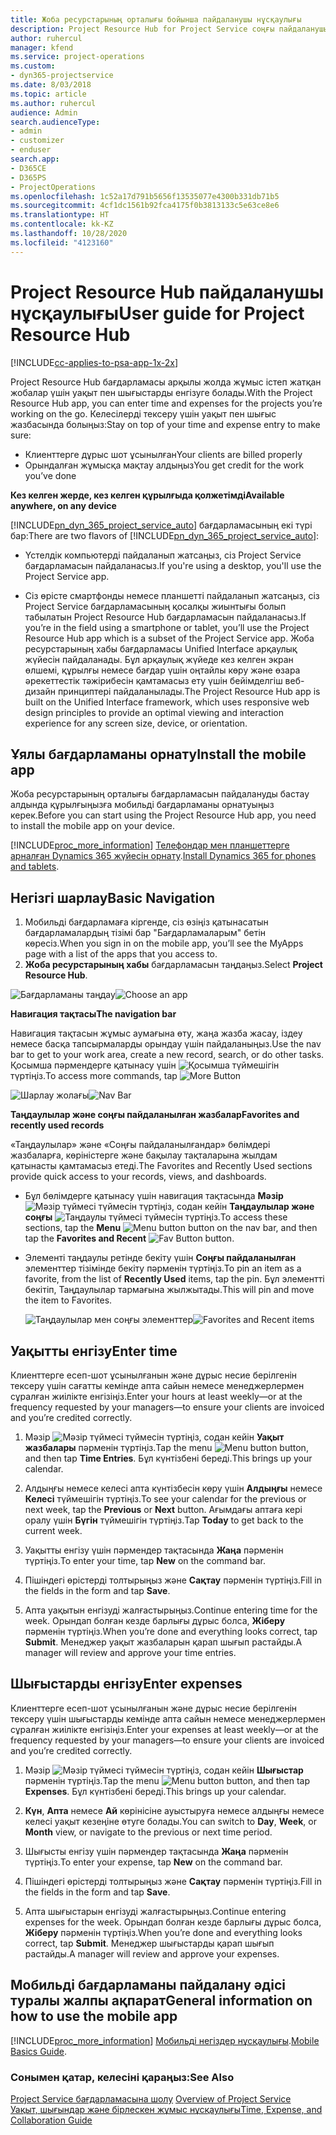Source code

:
 ```yaml
---
title: Жоба ресурстарының орталығы бойынша пайдаланушы нұсқаулығы
description: Project Resource Hub for Project Service соңғы пайдаланушы нұсқаулығы
author: ruhercul
manager: kfend
ms.service: project-operations
ms.custom:
- dyn365-projectservice
ms.date: 8/03/2018
ms.topic: article
ms.author: ruhercul
audience: Admin
search.audienceType:
- admin
- customizer
- enduser
search.app:
- D365CE
- D365PS
- ProjectOperations
ms.openlocfilehash: 1c52a17d791b5656f13535077e4300b331db71b5
ms.sourcegitcommit: 4cf1dc1561b92fca4175f0b3813133c5e63ce8e6
ms.translationtype: HT
ms.contentlocale: kk-KZ
ms.lasthandoff: 10/28/2020
ms.locfileid: "4123160"
---
```

# <a name="user-guide-for-project-resource-hub"></a><span data-ttu-id="04e31-103">Project Resource Hub пайдаланушы нұсқаулығы</span><span class="sxs-lookup"><span data-stu-id="04e31-103">User guide for Project Resource Hub</span></span>

[!INCLUDE[cc-applies-to-psa-app-1x-2x](../includes/cc-applies-to-psa-app-1x-2x.md)]

<span data-ttu-id="04e31-104">Project Resource Hub бағдарламасы арқылы жолда жұмыс істеп жатқан жобалар үшін уақыт пен шығыстарды енгізуге болады.</span><span class="sxs-lookup"><span data-stu-id="04e31-104">With the Project Resource Hub app, you can enter time and expenses for the projects you’re working on the go.</span></span> <span data-ttu-id="04e31-105">Келесілерді тексеру үшін уақыт пен шығыс жазбасында болыңыз:</span><span class="sxs-lookup"><span data-stu-id="04e31-105">Stay on top of your time and expense entry to make sure:</span></span>

- <span data-ttu-id="04e31-106">Клиенттерге дұрыс шот ұсынылған</span><span class="sxs-lookup"><span data-stu-id="04e31-106">Your clients are billed properly</span></span>
- <span data-ttu-id="04e31-107">Орындалған жұмысқа мақтау алдыңыз</span><span class="sxs-lookup"><span data-stu-id="04e31-107">You get credit for the work you’ve done</span></span>

<span data-ttu-id="04e31-108">**Кез келген жерде, кез келген құрылғыда қолжетімді**</span><span class="sxs-lookup"><span data-stu-id="04e31-108">**Available anywhere, on any device**</span></span>

<span data-ttu-id="04e31-109">[!INCLUDE[pn_dyn_365_project_service_auto](../includes/pn-dyn-365-project-service-auto.md)] бағдарламасының екі түрі бар:</span><span class="sxs-lookup"><span data-stu-id="04e31-109">There are two flavors of [!INCLUDE[pn_dyn_365_project_service_auto](../includes/pn-dyn-365-project-service-auto.md)]:</span></span> 

- <span data-ttu-id="04e31-110">Үстелдік компьютерді пайдаланып жатсаңыз, сіз Project Service бағдарламасын пайдаланасыз.</span><span class="sxs-lookup"><span data-stu-id="04e31-110">If you're using a desktop, you'll use the Project Service app.</span></span> 

- <span data-ttu-id="04e31-111">Сіз өрісте смартфонды немесе планшетті пайдаланып жатсаңыз, сіз Project Service бағдарламасының қосалқы жиынтығы болып табылатын Project Resource Hub бағдарламасын пайдаланасыз.</span><span class="sxs-lookup"><span data-stu-id="04e31-111">If you’re in the field using a smartphone or tablet, you’ll use the Project Resource Hub app which is a subset of the Project Service  app.</span></span> <span data-ttu-id="04e31-112">Жоба ресурстарының хабы бағдарламасы Unified Interface арқаулық жүйесін пайдаланады. Бұл арқаулық жүйеде кез келген экран өлшемі, құрылғы немесе бағдар үшін оңтайлы көру және өзара әрекеттестік тәжірибесін қамтамасыз ету үшін бейімделгіш веб-дизайн принциптері пайдаланылады.</span><span class="sxs-lookup"><span data-stu-id="04e31-112">The Project Resource Hub app is built on the Unified Interface framework, which uses responsive web design principles to provide an optimal viewing and interaction experience for any screen size, device, or orientation.</span></span> 


## <a name="install-the-mobile-app"></a><span data-ttu-id="04e31-113">Ұялы бағдарламаны орнату</span><span class="sxs-lookup"><span data-stu-id="04e31-113">Install the mobile app</span></span>
<span data-ttu-id="04e31-114">Жоба ресурстарының орталығы бағдарламасын пайдалануды бастау алдында құрылғыңызға мобильді бағдарламаны орнатуыңыз керек.</span><span class="sxs-lookup"><span data-stu-id="04e31-114">Before you can start using the Project Resource Hub app, you need to install the mobile app on your device.</span></span> 

[!INCLUDE[proc_more_information](../includes/proc-more-information.md)] <span data-ttu-id="04e31-115">[Телефондар мен планшеттерге арналған Dynamics 365 жүйесін орнату](https://docs.microsoft.com/dynamics365/mobile-app/install-dynamics-365-for-phones-and-tablets).</span><span class="sxs-lookup"><span data-stu-id="04e31-115">[Install Dynamics 365 for phones and tablets](https://docs.microsoft.com/dynamics365/mobile-app/install-dynamics-365-for-phones-and-tablets).</span></span>

## <a name="basic-navigation"></a><span data-ttu-id="04e31-116">Негізгі шарлау</span><span class="sxs-lookup"><span data-stu-id="04e31-116">Basic Navigation</span></span>
1.  <span data-ttu-id="04e31-117">Мобильді бағдарламаға кіргенде, сіз өзіңіз қатынасатын бағдарламалардың тізімі бар "Бағдарламаларым" бетін көресіз.</span><span class="sxs-lookup"><span data-stu-id="04e31-117">When you sign in on the mobile app, you’ll see the MyApps page with a list of the apps that you access to.</span></span> 
2.  <span data-ttu-id="04e31-118">**Жоба ресурстарының хабы** бағдарламасын таңдаңыз.</span><span class="sxs-lookup"><span data-stu-id="04e31-118">Select **Project Resource Hub**.</span></span>

<span data-ttu-id="04e31-119">![Бағдарламаны таңдау](media/chooseApp_1.png "Бағдарламаны таңдау")</span><span class="sxs-lookup"><span data-stu-id="04e31-119">![Choose an app](media/chooseApp_1.png "Choose an app")</span></span>

<span data-ttu-id="04e31-120">**Навигация тақтасы**</span><span class="sxs-lookup"><span data-stu-id="04e31-120">**The navigation bar**</span></span>

<span data-ttu-id="04e31-121">Навигация тақтасын жұмыс аумағына өту, жаңа жазба жасау, іздеу немесе басқа тапсырмаларды орындау үшін пайдаланыңыз.</span><span class="sxs-lookup"><span data-stu-id="04e31-121">Use the nav bar to get to your work area, create a new record, search, or do other tasks.</span></span> <span data-ttu-id="04e31-122">Қосымша пәрмендерге қатынасу үшін ![Қосымша түймешігін](media/MoreButton.png "Қосымша түймешігі") түртіңіз.</span><span class="sxs-lookup"><span data-stu-id="04e31-122">To access more commands, tap ![More Button](media/MoreButton.png "More Button")</span></span>

<span data-ttu-id="04e31-123">![Шарлау жолағы](media/NavBar_2.png "Шарлау жолағы")</span><span class="sxs-lookup"><span data-stu-id="04e31-123">![Nav Bar](media/NavBar_2.png "Nav Bar")</span></span>

<span data-ttu-id="04e31-124">**Таңдаулылар және соңғы пайдаланылған жазбалар**</span><span class="sxs-lookup"><span data-stu-id="04e31-124">**Favorites and recently used records**</span></span>

<span data-ttu-id="04e31-125">«Таңдаулылар» және «Соңғы пайдаланылғандар» бөлімдері жазбаларға, көріністерге және бақылау тақталарына жылдам қатынасты қамтамасыз етеді.</span><span class="sxs-lookup"><span data-stu-id="04e31-125">The Favorites and Recently Used sections provide quick access to your records, views, and dashboards.</span></span> 

- <span data-ttu-id="04e31-126">Бұл бөлімдерге қатынасу үшін навигация тақтасында **Мәзір** ![Мәзір түймесі](media/MenuButton.png "Мәзір түймешігі") түймесін түртіңіз, содан кейін **Таңдаулылар және соңғы** ![Таңдаулы түймесі](media/FavButton.png "Таңдаулы түймешігі") түймесін түртіңіз.</span><span class="sxs-lookup"><span data-stu-id="04e31-126">To access these sections, tap the **Menu** ![Menu button](media/MenuButton.png "Menu button") button on the nav bar, and then tap the **Favorites and Recent** ![Fav Button](media/FavButton.png "Fav Button") button.</span></span>

- <span data-ttu-id="04e31-127">Элементі таңдаулы ретінде бекіту үшін **Соңғы пайдаланылған** элементтер тізімінде бекіту пәрменін түртіңіз.</span><span class="sxs-lookup"><span data-stu-id="04e31-127">To pin an item as a favorite, from the list of **Recently Used** items, tap the pin.</span></span> <span data-ttu-id="04e31-128">Бұл элементті бекітіп, Таңдаулылар тармағына жылжытады.</span><span class="sxs-lookup"><span data-stu-id="04e31-128">This will pin and move the item to Favorites.</span></span>

  <span data-ttu-id="04e31-129">![Таңдаулылар мен соңғы элементтер](media/Favs_3.png "Таңдаулылар мен соңғы элементтер")</span><span class="sxs-lookup"><span data-stu-id="04e31-129">![Favorites and Recent items](media/Favs_3.png "Favorites and Recent items")</span></span>
 
## <a name="enter-time"></a><span data-ttu-id="04e31-130">Уақытты енгізу</span><span class="sxs-lookup"><span data-stu-id="04e31-130">Enter time</span></span>
<span data-ttu-id="04e31-131">Клиенттерге есеп-шот ұсынылғанын және дұрыс несие берілгенін тексеру үшін сағатты кемінде апта сайын немесе менеджерлермен сұралған жиілікте енгізіңіз.</span><span class="sxs-lookup"><span data-stu-id="04e31-131">Enter your hours at least weekly—or at the frequency requested by your managers—to ensure your clients are invoiced and you’re credited correctly.</span></span>

1. <span data-ttu-id="04e31-132">Мәзір ![Мәзір түймесі](media/MenuButton.png "Мәзір түймешігі") түймесін түртіңіз, содан кейін **Уақыт жазбалары** пәрменін түртіңіз.</span><span class="sxs-lookup"><span data-stu-id="04e31-132">Tap the menu ![Menu button](media/MenuButton.png "Menu button") button, and then tap **Time Entries**.</span></span> <span data-ttu-id="04e31-133">Бұл күнтізбені береді.</span><span class="sxs-lookup"><span data-stu-id="04e31-133">This brings up your calendar.</span></span>

2. <span data-ttu-id="04e31-134">Алдыңғы немесе келесі апта күнтізбесін көру үшін **Алдыңғы** немесе **Келесі** түймешігін түртіңіз.</span><span class="sxs-lookup"><span data-stu-id="04e31-134">To see your calendar for the previous or next week, tap the **Previous** or **Next** button.</span></span> <span data-ttu-id="04e31-135">Ағымдағы аптаға кері оралу үшін **Бүгін** түймешігін түртіңіз.</span><span class="sxs-lookup"><span data-stu-id="04e31-135">Tap **Today** to get back to the current week.</span></span>

3. <span data-ttu-id="04e31-136">Уақытты енгізу үшін пәрмендер тақтасында **Жаңа** пәрменін түртіңіз.</span><span class="sxs-lookup"><span data-stu-id="04e31-136">To enter your time, tap **New** on the command bar.</span></span> 

4. <span data-ttu-id="04e31-137">Пішіндегі өрістерді толтырыңыз және **Сақтау** пәрменін түртіңіз.</span><span class="sxs-lookup"><span data-stu-id="04e31-137">Fill in the fields in the form and tap **Save**.</span></span>

5. <span data-ttu-id="04e31-138">Апта уақытын енгізуді жалғастырыңыз.</span><span class="sxs-lookup"><span data-stu-id="04e31-138">Continue entering time for the week.</span></span> <span data-ttu-id="04e31-139">Орындап болған кезде барлығы дұрыс болса, **Жіберу** пәрменін түртіңіз.</span><span class="sxs-lookup"><span data-stu-id="04e31-139">When you’re done and everything looks correct, tap **Submit**.</span></span> <span data-ttu-id="04e31-140">Менеджер уақыт жазбаларын қарап шығып растайды.</span><span class="sxs-lookup"><span data-stu-id="04e31-140">A manager will review and approve your time entries.</span></span>

## <a name="enter-expenses"></a><span data-ttu-id="04e31-141">Шығыстарды енгізу</span><span class="sxs-lookup"><span data-stu-id="04e31-141">Enter expenses</span></span> 
<span data-ttu-id="04e31-142">Клиенттерге есеп-шот ұсынылғанын және дұрыс несие берілгенін тексеру үшін шығыстарды кемінде апта сайын немесе менеджерлермен сұралған жиілікте енгізіңіз.</span><span class="sxs-lookup"><span data-stu-id="04e31-142">Enter your expenses at least weekly—or at the frequency requested by your managers—to ensure your clients are invoiced and you’re credited correctly.</span></span>

1. <span data-ttu-id="04e31-143">Мәзір ![Мәзір түймесі](media/MenuButton.png "Мәзір түймешігі") түймесін түртіңіз, содан кейін **Шығыстар** пәрменін түртіңіз.</span><span class="sxs-lookup"><span data-stu-id="04e31-143">Tap the menu ![Menu button](media/MenuButton.png "Menu button") button, and then tap **Expenses**.</span></span> <span data-ttu-id="04e31-144">Бұл күнтізбені береді.</span><span class="sxs-lookup"><span data-stu-id="04e31-144">This brings up your calendar.</span></span>

2. <span data-ttu-id="04e31-145">**Күн**, **Апта** немесе **Ай** көрінісіне ауыстыруға немесе алдыңғы немесе келесі уақыт кезеңіне өтуге болады.</span><span class="sxs-lookup"><span data-stu-id="04e31-145">You can switch to **Day**, **Week**, or **Month** view, or navigate to the previous or next time period.</span></span> 

3. <span data-ttu-id="04e31-146">Шығысты енгізу үшін пәрмендер тақтасында **Жаңа** пәрменін түртіңіз.</span><span class="sxs-lookup"><span data-stu-id="04e31-146">To enter your expense, tap **New** on the command bar.</span></span> 

4. <span data-ttu-id="04e31-147">Пішіндегі өрістерді толтырыңыз және **Сақтау** пәрменін түртіңіз.</span><span class="sxs-lookup"><span data-stu-id="04e31-147">Fill in the fields in the form and tap **Save**.</span></span>

5. <span data-ttu-id="04e31-148">Апта шығыстарын енгізуді жалғастырыңыз.</span><span class="sxs-lookup"><span data-stu-id="04e31-148">Continue entering expenses for the week.</span></span> <span data-ttu-id="04e31-149">Орындап болған кезде барлығы дұрыс болса, **Жіберу** пәрменін түртіңіз.</span><span class="sxs-lookup"><span data-stu-id="04e31-149">When you’re done and everything looks correct, tap **Submit**.</span></span> <span data-ttu-id="04e31-150">Менеджер шығыстарды қарап шығып растайды.</span><span class="sxs-lookup"><span data-stu-id="04e31-150">A manager will review and approve your expenses.</span></span>

## <a name="general-information-on-how-to-use-the-mobile-app"></a><span data-ttu-id="04e31-151">Мобильді бағдарламаны пайдалану әдісі туралы жалпы ақпарат</span><span class="sxs-lookup"><span data-stu-id="04e31-151">General information on how to use the mobile app</span></span> 
[!INCLUDE[proc_more_information](../includes/proc-more-information.md)] <span data-ttu-id="04e31-152">[Мобильді негіздер нұсқаулығы](https://docs.microsoft.com/dynamics365/mobile-app/dynamics-365-phones-tablets-users-guide).</span><span class="sxs-lookup"><span data-stu-id="04e31-152">[Mobile Basics Guide](https://docs.microsoft.com/dynamics365/mobile-app/dynamics-365-phones-tablets-users-guide).</span></span>

### <a name="see-also"></a><span data-ttu-id="04e31-153">Сонымен қатар, келесіні қараңыз:</span><span class="sxs-lookup"><span data-stu-id="04e31-153">See Also</span></span>  
 <span data-ttu-id="04e31-154">[Project Service бағдарламасына шолу](../psa/overview.md) </span><span class="sxs-lookup"><span data-stu-id="04e31-154">[Overview of Project Service](../psa/overview.md) </span></span>  
 [<span data-ttu-id="04e31-155">Уақыт, шығындар және бірлескен жұмыс нұсқаулығы</span><span class="sxs-lookup"><span data-stu-id="04e31-155">Time, Expense, and Collaboration Guide</span></span>](../psa/time-expense-collaboration-guide.md)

--------------------------------

**TASK GOAL**.
Go through the listing above and copy each line in which the string "Fill" is found.

**SOLUTION TO THIS EXERCISE**.
4. <span data-ttu-id="04e31-137">Пішіндегі өрістерді толтырыңыз және **Сақтау** пәрменін түртіңіз.</span><span class="sxs-lookup"><span data-stu-id="04e31-137">Fill in the fields in the form and tap **Save**.</span></span>
4. <span data-ttu-id="04e31-147">Пішіндегі өрістерді толтырыңыз және **Сақтау** пәрменін түртіңіз.</span><span class="sxs-lookup"><span data-stu-id="04e31-147">Fill in the fields in the form and tap **Save**.</span></span>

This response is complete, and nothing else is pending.